Available data START
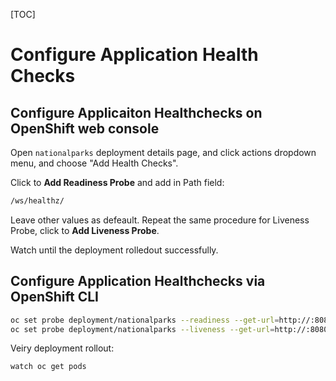 [TOC]

# Configure Application Health Checks

## Configure Applicaiton Healthchecks on OpenShift web console

Open `nationalparks` deployment details page, and click actions dropdown menu, and choose "Add Health Checks".

Click to **Add Readiness Probe** and add in Path field:
```bash
/ws/healthz/
```

Leave other values as defeault.
Repeat the same procedure for Liveness Probe, click to **Add Liveness Probe**.

Watch until the deployment rolledout successfully.

## Configure Application Healthchecks via OpenShift CLI

```bash
oc set probe deployment/nationalparks --readiness --get-url=http://:8080/ws/healthz
oc set probe deployment/nationalparks --liveness --get-url=http://:8080/ws/healthz
```

Veiry deployment rollout:
```bash
watch oc get pods
```

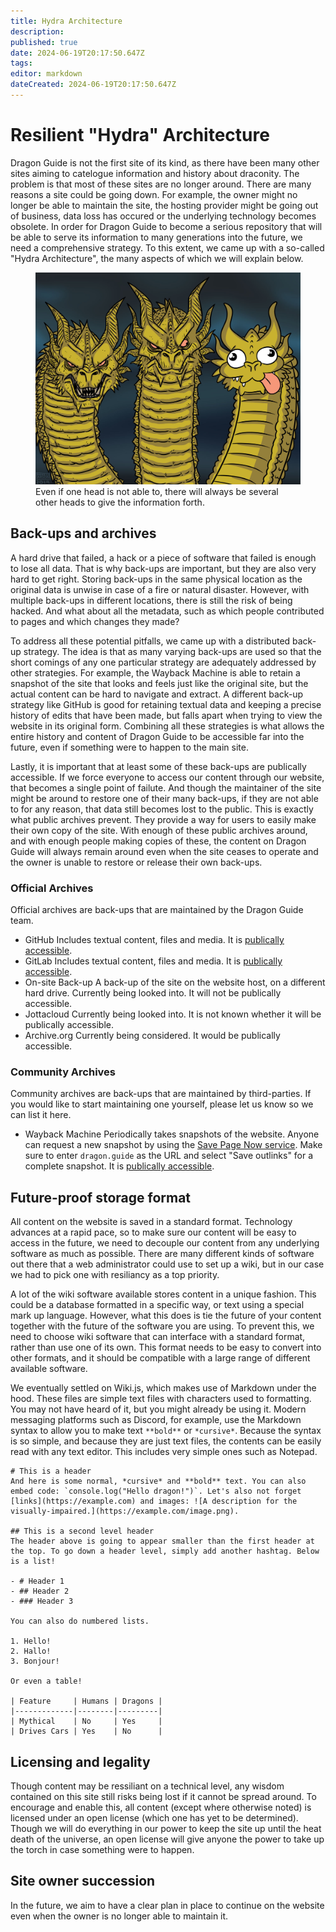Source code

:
 ```yaml
---
title: Hydra Architecture
description: 
published: true
date: 2024-06-19T20:17:50.647Z
tags: 
editor: markdown
dateCreated: 2024-06-19T20:17:50.647Z
---
```


# Resilient "Hydra" Architecture
Dragon Guide is not the first site of its kind, as there have been many other sites aiming to catelogue information and history about draconity. The problem is that most of these sites are no longer around. There are many reasons a site could be going down. For example, the owner might no longer be able to maintain the site, the hosting provider might be going out of business, data loss has occured or the underlying technology becomes obsolete. In order for Dragon Guide to become a serious repository that will be able to serve its information to many generations into the future, we need a comprehensive strategy. To this extent, we came up with a so-called "Hydra Architecture", the many aspects of which we will explain below.

<figure>
  <img src="/hydra-architecture.jpg" alt="Screenshot of Dragon Vision"/>
  <figcaption>Even if one head is not able to, there will always be several other heads to give the information forth.</figcaption>
</figure>

## Back-ups and archives
A hard drive that failed, a hack or a piece of software that failed is enough to lose all data. That is why back-ups are important, but they are also very hard to get right. Storing back-ups in the same physical location as the original data is unwise in case of a fire or natural disaster. However, with multiple back-ups in different locations, there is still the risk of being hacked. And what about all the metadata, such as which people contributed to pages and which changes they made?

To address all these potential pitfalls, we came up with a distributed back-up strategy. The idea is that as many varying back-ups are used so that the short comings of any one particular strategy are adequately addressed by other strategies. For example, the Wayback Machine is able to retain a snapshot of the site that looks and feels just like the original site, but the actual content can be hard to navigate and extract. A different back-up strategy like GitHub is good for retaining textual data and keeping a precise history of edits that have been made, but falls apart when trying to view the website in its original form. Combining all these strategies is what allows the entire history and content of Dragon Guide to be accessible far into the future, even if something were to happen to the main site.

Lastly, it is important that at least some of these back-ups are publically accessible. If we force everyone to access our content through our website, that becomes a single point of failute. And though the maintainer of the site might be around to restore one of their many back-ups, if they are not able to for any reason, that data still becomes lost to the public. This is exactly what public archives prevent. They provide a way for users to easily make their own copy of the site. With enough of these public archives around, and with enough people making copies of these, the content on Dragon Guide will always remain around even when the site ceases to operate and the owner is unable to restore or release their own back-ups.

### Official Archives
Official archives are back-ups that are maintained by the Dragon Guide team.

- GitHub
	Includes textual content, files and media. It is [publically accessible](https://github.com/dragonguide/dragonguide).
- GitLab
	Includes textual content, files and media. It is [publically accessible](https://gitlab.com/dragonguide/dragonguide).
- On-site Back-up
	A back-up of the site on the website host, on a different hard drive. Currently being looked into. It will not be publically accessible.
- Jottacloud
	Currently being looked into. It is not known whether it will be publically accessible.
- Archive.org
	Currently being considered. It would be publically accessible.

### Community Archives
Community archives are back-ups that are maintained by third-parties. If you would like to start maintaining one yourself, please let us know so we can list it here.
- Wayback Machine
	Periodically takes snapshots of the website. Anyone can request a new snapshot by using the [Save Page Now service](https://web.archive.org/save). Make sure to enter `dragon.guide` as the URL and select "Save outlinks" for a complete snapshot. It is [publically accessible](https://web.archive.org/dragon.guide).

## Future-proof storage format
All content on the website is saved in a standard format. Technology advances at a rapid pace, so to make sure our content will be easy to access in the future, we need to decouple our content from any underlying software as much as possible. There are many different kinds of software out there that a web administrator could use to set up a wiki, but in our case we had to pick one with resiliancy as a top priority.

A lot of the wiki software available stores content in a unique fashion. This could be a database formatted in a specific way, or text using a special mark up language. However, what this does is tie the future of your content together with the future of the software you are using. To prevent this, we need to choose wiki software that can interface with a standard format, rather than use one of its own. This format needs to be easy to convert into other formats, and it should be compatible with a large range of different available software.

We eventually settled on Wiki.js, which makes use of Markdown under the hood. These files are simple text files with characters used to formatting. You may not have heard of it, but you might already be using it. Modern messaging platforms such as Discord, for example, use the Markdown syntax to allow you to make text `**bold**` or `*cursive*`. Because the syntax is so simple, and because they are just text files, the contents can be easily read with any text editor. This includes very simple ones such as Notepad.

```
# This is a header
And here is some normal, *cursive* and **bold** text. You can also embed code: `console.log("Hello dragon!")`. Let's also not forget [links](https://example.com) and images: ![A description for the visually-impaired.](https://example.com/image.png).

## This is a second level header
The header above is going to appear smaller than the first header at the top. To go down a header level, simply add another hashtag. Below is a list!

- # Header 1
- ## Header 2
- ### Header 3

You can also do numbered lists.

1. Hello!
2. Hallo!
3. Bonjour!

Or even a table!

| Feature     | Humans | Dragons |
|-------------|--------|---------|
| Mythical    | No     | Yes     |
| Drives Cars | Yes    | No      |
```

## Licensing and legality
Though content may be ressiliant on a technical level, any wisdom contained on this site still risks being lost if it cannot be spread around. To encourage and enable this, all content (except where otherwise noted) is licensed under an open license (which one has yet to be determined). Though we will do everything in our power to keep the site up until the heat death of the universe, an open license will give anyone the power to take up the torch in case something were to happen.

## Site owner succession
In the future, we aim to have a clear plan in place to continue on the website even when the owner is no longer able to maintain it. 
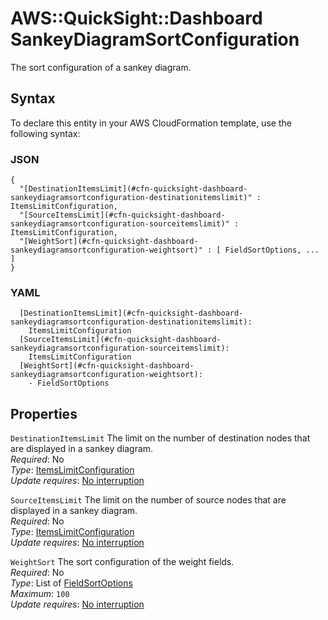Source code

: # AWS::QuickSight::Dashboard SankeyDiagramSortConfiguration<a name="aws-properties-quicksight-dashboard-sankeydiagramsortconfiguration"></a>

The sort configuration of a sankey diagram\.

## Syntax<a name="aws-properties-quicksight-dashboard-sankeydiagramsortconfiguration-syntax"></a>

To declare this entity in your AWS CloudFormation template, use the following syntax:

### JSON<a name="aws-properties-quicksight-dashboard-sankeydiagramsortconfiguration-syntax.json"></a>

```
{
  "[DestinationItemsLimit](#cfn-quicksight-dashboard-sankeydiagramsortconfiguration-destinationitemslimit)" : ItemsLimitConfiguration,
  "[SourceItemsLimit](#cfn-quicksight-dashboard-sankeydiagramsortconfiguration-sourceitemslimit)" : ItemsLimitConfiguration,
  "[WeightSort](#cfn-quicksight-dashboard-sankeydiagramsortconfiguration-weightsort)" : [ FieldSortOptions, ... ]
}
```

### YAML<a name="aws-properties-quicksight-dashboard-sankeydiagramsortconfiguration-syntax.yaml"></a>

```
  [DestinationItemsLimit](#cfn-quicksight-dashboard-sankeydiagramsortconfiguration-destinationitemslimit):
    ItemsLimitConfiguration
  [SourceItemsLimit](#cfn-quicksight-dashboard-sankeydiagramsortconfiguration-sourceitemslimit):
    ItemsLimitConfiguration
  [WeightSort](#cfn-quicksight-dashboard-sankeydiagramsortconfiguration-weightsort):
    - FieldSortOptions
```

## Properties<a name="aws-properties-quicksight-dashboard-sankeydiagramsortconfiguration-properties"></a>

`DestinationItemsLimit` <a name="cfn-quicksight-dashboard-sankeydiagramsortconfiguration-destinationitemslimit"></a>
The limit on the number of destination nodes that are displayed in a sankey diagram\.  
_Required_: No  
_Type_: [ItemsLimitConfiguration](aws-properties-quicksight-dashboard-itemslimitconfiguration.md)  
_Update requires_: [No interruption](https://docs.aws.amazon.com/AWSCloudFormation/latest/UserGuide/using-cfn-updating-stacks-update-behaviors.html#update-no-interrupt)

`SourceItemsLimit` <a name="cfn-quicksight-dashboard-sankeydiagramsortconfiguration-sourceitemslimit"></a>
The limit on the number of source nodes that are displayed in a sankey diagram\.  
_Required_: No  
_Type_: [ItemsLimitConfiguration](aws-properties-quicksight-dashboard-itemslimitconfiguration.md)  
_Update requires_: [No interruption](https://docs.aws.amazon.com/AWSCloudFormation/latest/UserGuide/using-cfn-updating-stacks-update-behaviors.html#update-no-interrupt)

`WeightSort` <a name="cfn-quicksight-dashboard-sankeydiagramsortconfiguration-weightsort"></a>
The sort configuration of the weight fields\.  
_Required_: No  
_Type_: List of [FieldSortOptions](aws-properties-quicksight-dashboard-fieldsortoptions.md)  
_Maximum_: `100`  
_Update requires_: [No interruption](https://docs.aws.amazon.com/AWSCloudFormation/latest/UserGuide/using-cfn-updating-stacks-update-behaviors.html#update-no-interrupt)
Available data END
Task requirements:
Please count the lines in the records that hold the string "Application", and give the number alone.

Finished task:
2